Having answers to these questions can help a trader maximize the effectiveness of their trading strategy.
Trend trading as a catalyst
Many traders who rely on trend-following techniques as a catalyst for identifying trading opportunities have come to realize that picking tops and bottoms with any sort of accuracy is a very difficult task. In many cases they have also learned the benefit of heeding the old adage “The Trend is Your Friend.” A trend-following bullish trader essentially gives up the goal of buying low and selling high and instead attempts to buy high and sell higher if bullish and sell low and buy back lower if bearish.
The primary advantage of using trend-following as a trading catalyst is that it affords traders the opportunity to “ride” price action at times and does not always involve the need for precise timing. The primary disadvantage of using trend-following as a trading catalyst is that a trader often forgoes a certain amount of profit potential while waiting for an identifiable trend to develop.
Countertrend trading as a catalyst
Traders who rely on countertrend trading techniques as a catalyst for identifying bullish trading opportunities are typically willing to take a more aggressive approach to trading than traders who rely on trend-following techniques. To rely on a countertrend technique as a catalyst, a trader must have great confidence that that technique will come reasonably close to identifying a turning point in price action. Otherwise the trader may be faced with the need to realize a loss before the desired price reversal occurs. Buying a stock in the face of a price decline is occasionally referred to derisively as “trying to catch a falling knife.” There is clearly an element of risk involved. The same is true of selling short a stock in the face of a meaningful price advance.
A common practice for many countertrend traders is to look for intermediate term trends that head in the opposite direction of the longer-term trend as potential trading opportunities. In other words, for bullish traders, by buying pullbacks that occur during a longer-term uptrend, the trader attempts to achieve the best of both worlds – buying close to the bottom of a shorter-term pullback while still trading in the direction of the major bullish trend. And for bearish traders, selling short during rallies that occur during a longer-term downtrend, the trader attempts to achieve the best of both worlds – selling short close to the top of a shorter-term advance while still trading in the direction of the major bearish trend.

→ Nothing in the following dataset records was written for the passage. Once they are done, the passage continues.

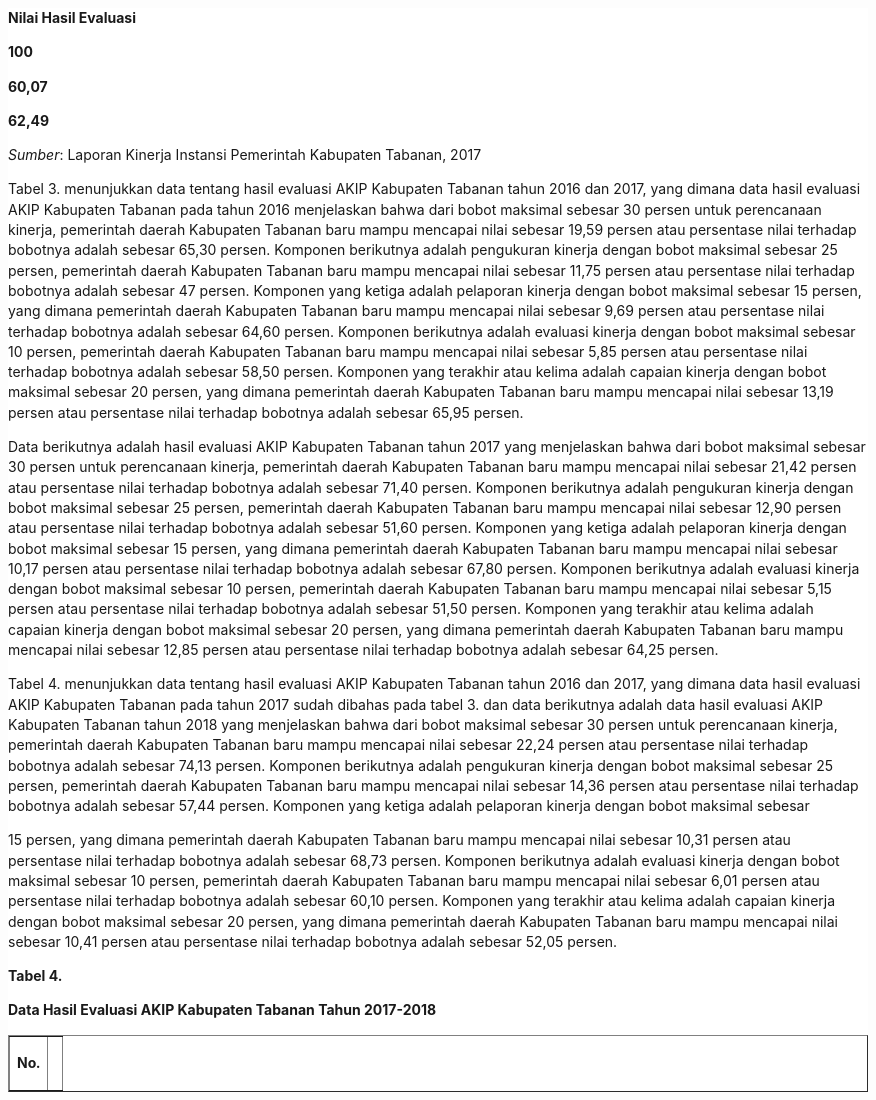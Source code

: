 <p><span class="font0" style="font-weight:bold;">Nilai Hasil Evaluasi</span></p></td><td style="vertical-align:top;">
<p><span class="font0" style="font-weight:bold;">100</span></p></td><td style="vertical-align:top;">
<p><span class="font0" style="font-weight:bold;">60,07</span></p></td><td style="vertical-align:top;">
<p><span class="font0" style="font-weight:bold;">62,49</span></p></td><td style="vertical-align:top;"></td></tr>
</table>
<p><span class="font0" style="font-style:italic;">Sumber</span><span class="font0">: Laporan Kinerja Instansi Pemerintah Kabupaten Tabanan, 2017</span></p>
<p><span class="font2">Tabel 3. menunjukkan data tentang hasil evaluasi AKIP Kabupaten Tabanan tahun 2016 dan 2017, yang dimana data hasil evaluasi AKIP Kabupaten Tabanan pada tahun 2016 menjelaskan bahwa dari bobot maksimal sebesar 30 persen untuk perencanaan kinerja, pemerintah daerah Kabupaten Tabanan baru mampu mencapai nilai sebesar 19,59 persen atau persentase nilai terhadap bobotnya adalah sebesar 65,30 persen. Komponen berikutnya adalah pengukuran kinerja dengan bobot maksimal sebesar 25 persen, pemerintah daerah Kabupaten Tabanan baru mampu mencapai nilai sebesar 11,75 persen atau persentase nilai terhadap bobotnya adalah sebesar 47 persen. Komponen yang ketiga adalah pelaporan kinerja dengan bobot maksimal sebesar 15 persen, yang dimana pemerintah daerah Kabupaten Tabanan baru mampu mencapai nilai sebesar 9,69 persen atau persentase nilai terhadap bobotnya adalah sebesar 64,60 persen. Komponen berikutnya adalah evaluasi kinerja dengan bobot maksimal sebesar 10 persen, pemerintah daerah Kabupaten Tabanan baru mampu mencapai nilai sebesar 5,85 persen atau persentase nilai terhadap bobotnya adalah sebesar 58,50 persen. Komponen yang terakhir atau kelima adalah capaian kinerja dengan bobot maksimal sebesar 20 persen, yang dimana pemerintah daerah Kabupaten Tabanan baru mampu mencapai nilai sebesar 13,19 persen atau persentase nilai terhadap bobotnya adalah sebesar 65,95 persen.</span></p>
<p><span class="font2">Data berikutnya adalah hasil evaluasi AKIP Kabupaten Tabanan tahun 2017 yang menjelaskan bahwa dari bobot maksimal sebesar 30 persen untuk perencanaan kinerja, pemerintah daerah Kabupaten Tabanan baru mampu mencapai nilai sebesar 21,42 persen atau persentase nilai terhadap bobotnya adalah sebesar 71,40 persen. Komponen berikutnya adalah pengukuran kinerja dengan bobot maksimal sebesar 25 persen, pemerintah daerah Kabupaten Tabanan baru mampu mencapai nilai sebesar 12,90 persen atau persentase nilai terhadap bobotnya adalah sebesar 51,60 persen. Komponen yang ketiga adalah pelaporan kinerja dengan bobot maksimal sebesar 15 persen, yang dimana pemerintah daerah Kabupaten Tabanan baru mampu mencapai nilai sebesar 10,17 persen atau persentase nilai terhadap bobotnya adalah sebesar 67,80 persen. Komponen berikutnya adalah evaluasi kinerja dengan bobot maksimal sebesar 10 persen, pemerintah daerah Kabupaten Tabanan baru mampu mencapai nilai sebesar 5,15 persen atau persentase nilai terhadap bobotnya adalah sebesar 51,50 persen. Komponen yang terakhir atau kelima adalah capaian kinerja dengan bobot maksimal sebesar 20 persen, yang dimana pemerintah daerah Kabupaten Tabanan baru mampu mencapai nilai sebesar 12,85 persen atau persentase nilai terhadap bobotnya adalah sebesar 64,25 persen.</span></p>
<p><span class="font2">Tabel 4. menunjukkan data tentang hasil evaluasi AKIP Kabupaten Tabanan tahun 2016 dan 2017, yang dimana data hasil evaluasi AKIP Kabupaten Tabanan pada tahun 2017 sudah dibahas pada tabel 3. dan data berikutnya adalah data hasil evaluasi AKIP Kabupaten Tabanan tahun 2018 yang menjelaskan bahwa dari bobot maksimal sebesar 30 persen untuk perencanaan kinerja, pemerintah daerah Kabupaten Tabanan baru mampu mencapai nilai sebesar 22,24 persen atau persentase nilai terhadap bobotnya adalah sebesar 74,13 persen. Komponen berikutnya adalah pengukuran kinerja dengan bobot maksimal sebesar 25 persen, pemerintah daerah Kabupaten Tabanan baru mampu mencapai nilai sebesar 14,36 persen atau persentase nilai terhadap bobotnya adalah sebesar 57,44 persen. Komponen yang ketiga adalah pelaporan kinerja dengan bobot maksimal sebesar</span></p>
<p><span class="font2">15 persen, yang dimana pemerintah daerah Kabupaten Tabanan baru mampu mencapai nilai sebesar 10,31 persen atau persentase nilai terhadap bobotnya adalah sebesar 68,73 persen. Komponen berikutnya adalah evaluasi kinerja dengan bobot maksimal sebesar 10 persen, pemerintah daerah Kabupaten Tabanan baru mampu mencapai nilai sebesar 6,01 persen atau persentase nilai terhadap bobotnya adalah sebesar 60,10 persen. Komponen yang terakhir atau kelima adalah capaian kinerja dengan bobot maksimal sebesar 20 persen, yang dimana pemerintah daerah Kabupaten Tabanan baru mampu mencapai nilai sebesar 10,41 persen atau persentase nilai terhadap bobotnya adalah sebesar 52,05 persen.</span></p>
<p><span class="font2" style="font-weight:bold;">Tabel 4.</span></p>
<p><span class="font2" style="font-weight:bold;">Data Hasil Evaluasi AKIP Kabupaten Tabanan Tahun 2017-2018</span></p>
<table border="1">
<tr><td rowspan="2" style="vertical-align:middle;">
<p><span class="font0" style="font-weight:bold;">No.</span></p></td><td rowspan="2" style="vertical-align:middle;">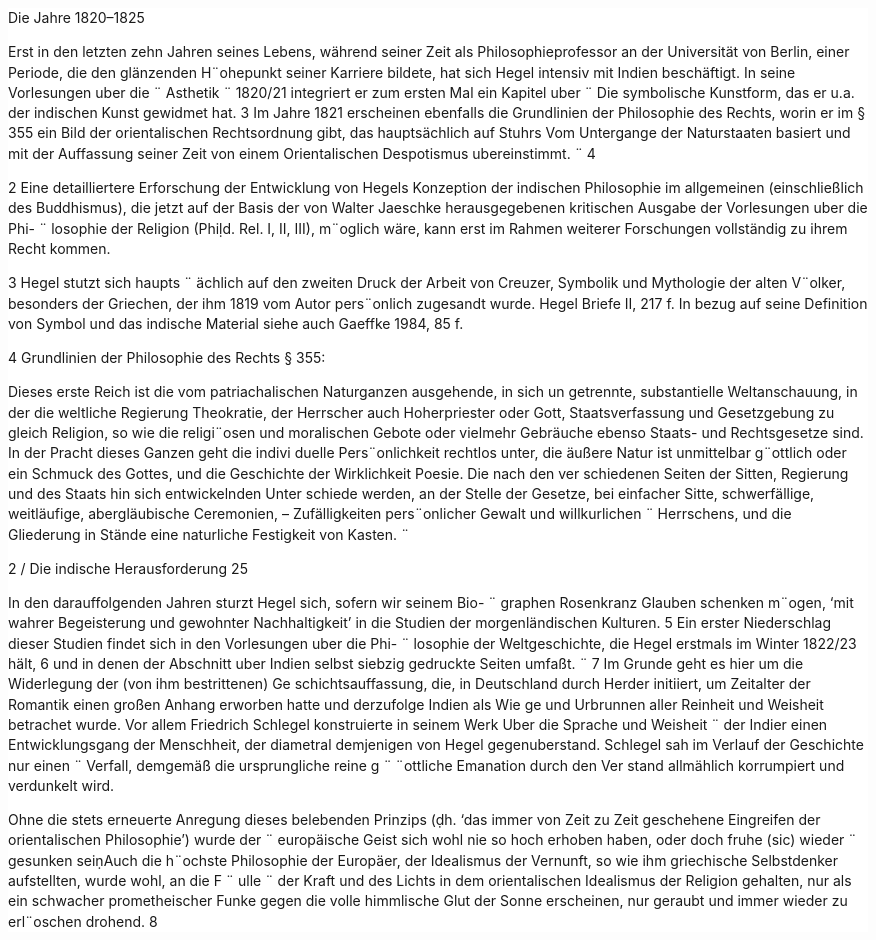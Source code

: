 Die Jahre 1820–1825 

Erst in den letzten zehn Jahren seines Lebens, während seiner Zeit als Philosophieprofessor an der Universität von Berlin, einer Periode, die den glänzenden H¨ohepunkt seiner Karriere bildete, hat sich Hegel intensiv mit Indien beschäftigt. In seine Vorlesungen uber die ¨ Asthetik ¨ 1820/21 integriert er zum ersten Mal ein Kapitel uber ¨ Die symbolische Kunstform, das er u.a. der indischen Kunst gewidmet hat. 3 Im Jahre 1821 erscheinen ebenfalls die Grundlinien der Philosophie des Rechts, worin er im § 355 ein Bild der orientalischen Rechtsordnung gibt, das hauptsächlich auf Stuhrs Vom Untergange der Naturstaaten basiert und mit der Auffassung seiner Zeit von einem Orientalischen Despotismus ubereinstimmt. ¨ 4 

2 Eine detailliertere Erforschung der Entwicklung von Hegels Konzeption der indischen Philosophie im allgemeinen (einschließlich des Buddhismus), die jetzt auf der Basis der von Walter Jaeschke herausgegebenen kritischen Ausgabe der Vorlesungen uber die Phi- ¨ losophie der Religion (Phiḷd. Rel. I, II, III), m¨oglich wäre, kann erst im Rahmen weiterer Forschungen vollständig zu ihrem Recht kommen. 

3 Hegel stutzt sich haupts ¨ ächlich auf den zweiten Druck der Arbeit von Creuzer, Symbolik und Mythologie der alten V¨olker, besonders der Griechen, der ihm 1819 vom Autor pers¨onlich zugesandt wurde. Hegel Briefe II, 217 f. In bezug auf seine Definition von Symbol und das indische Material siehe auch Gaeffke 1984, 85 f. 

4 Grundlinien der Philosophie des Rechts § 355: 

Dieses erste Reich ist die vom patriachalischen Naturganzen ausgehende, in sich un getrennte, substantielle Weltanschauung, in der die weltliche Regierung Theokratie, der Herrscher auch Hoherpriester oder Gott, Staatsverfassung und Gesetzgebung zu gleich Religion, so wie die religi¨osen und moralischen Gebote oder vielmehr Gebräuche ebenso Staats- und Rechtsgesetze sind. In der Pracht dieses Ganzen geht die indivi duelle Pers¨onlichkeit rechtlos unter, die äußere Natur ist unmittelbar g¨ottlich oder ein Schmuck des Gottes, und die Geschichte der Wirklichkeit Poesie. Die nach den ver schiedenen Seiten der Sitten, Regierung und des Staats hin sich entwickelnden Unter schiede werden, an der Stelle der Gesetze, bei einfacher Sitte, schwerfällige, weitläufige, abergläubische Ceremonien, – Zufälligkeiten pers¨onlicher Gewalt und willkurlichen ¨ Herrschens, und die Gliederung in Stände eine naturliche Festigkeit von Kasten. ¨ 







2 / Die indische Herausforderung 25 

In den darauffolgenden Jahren sturzt Hegel sich, sofern wir seinem Bio- ¨ graphen Rosenkranz Glauben schenken m¨ogen, ‘mit wahrer Begeisterung und gewohnter Nachhaltigkeit’ in die Studien der morgenländischen Kulturen. 5 Ein erster Niederschlag dieser Studien findet sich in den Vorlesungen uber die Phi- ¨ losophie der Weltgeschichte, die Hegel erstmals im Winter 1822/23 hält, 6 und in denen der Abschnitt uber Indien selbst siebzig gedruckte Seiten umfaßt. ¨ 7 Im Grunde geht es hier um die Widerlegung der (von ihm bestrittenen) Ge schichtsauffassung, die, in Deutschland durch Herder initiiert, um Zeitalter der Romantik einen großen Anhang erworben hatte und derzufolge Indien als Wie ge und Urbrunnen aller Reinheit und Weisheit betrachet wurde. Vor allem Friedrich Schlegel konstruierte in seinem Werk Uber die Sprache und Weisheit ¨ der Indier einen Entwicklungsgang der Menschheit, der diametral demjenigen von Hegel gegenuberstand. Schlegel sah im Verlauf der Geschichte nur einen ¨ Verfall, demgemäß die ursprungliche reine g ¨ ¨ottliche Emanation durch den Ver stand allmählich korrumpiert und verdunkelt wird. 

Ohne die stets erneuerte Anregung dieses belebenden Prinzips (ḍh. ‘das immer von Zeit zu Zeit geschehene Eingreifen der orientalischen Philosophie’) wurde der ¨ europäische Geist sich wohl nie so hoch erhoben haben, oder doch fruhe (sic) wieder ¨ gesunken seiṇAuch die h¨ochste Philosophie der Europäer, der Idealismus der Vernunft, so wie ihm griechische Selbstdenker aufstellten, wurde wohl, an die F ¨ ulle ¨ der Kraft und des Lichts in dem orientalischen Idealismus der Religion gehalten, nur als ein schwacher prometheischer Funke gegen die volle himmlische Glut der Sonne erscheinen, nur geraubt und immer wieder zu erl¨oschen drohend. 8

Chart patterns as a catalyst
Chart pattern-based trading fits into the realm of research known as technical analysis. Traders who rely on chart patterns as a catalyst for finding trading opportunities spend their time perusing price charts, looking for certain patterns of price action to develop as a potential sign of future price direction. It should be noted that most chart patterns fit into the trend-following or countertrend categories, as some patterns suggest a continuation of an ongoing trend while others portend an imminent reversal in price. Still, because of their unique nature and the fact that many traders rely on chart patterns as standalone techniques, chart pattern trading is considered by most as a separate category of trading catalyst.
The primary advantage of using chart patterns as a trading catalyst is that it’s another tool a trader can use by itself or in conjunction with other indicators to help identify potential changes in price direction. The primary disadvantage is that it can involve a significant amount of subjective analysis on the trader’s part. Also, while a particular chart pattern may seem obvious in hindsight, identifying it in real-time and actually pulling the trigger to make a trade can be more challenging for many traders.
One of the most important decisions any trader can make is deciding what specific criteria will cause them to take action in the market. The good news is that there are many choices available and in many cases a trader can alter the standard interpretation of a given catalyst to create their own custom trading trigger. The most important part of this endeavor for each trader is to develop a set of criteria that they are comfortable with, confident in and which can be reused on a regular basis.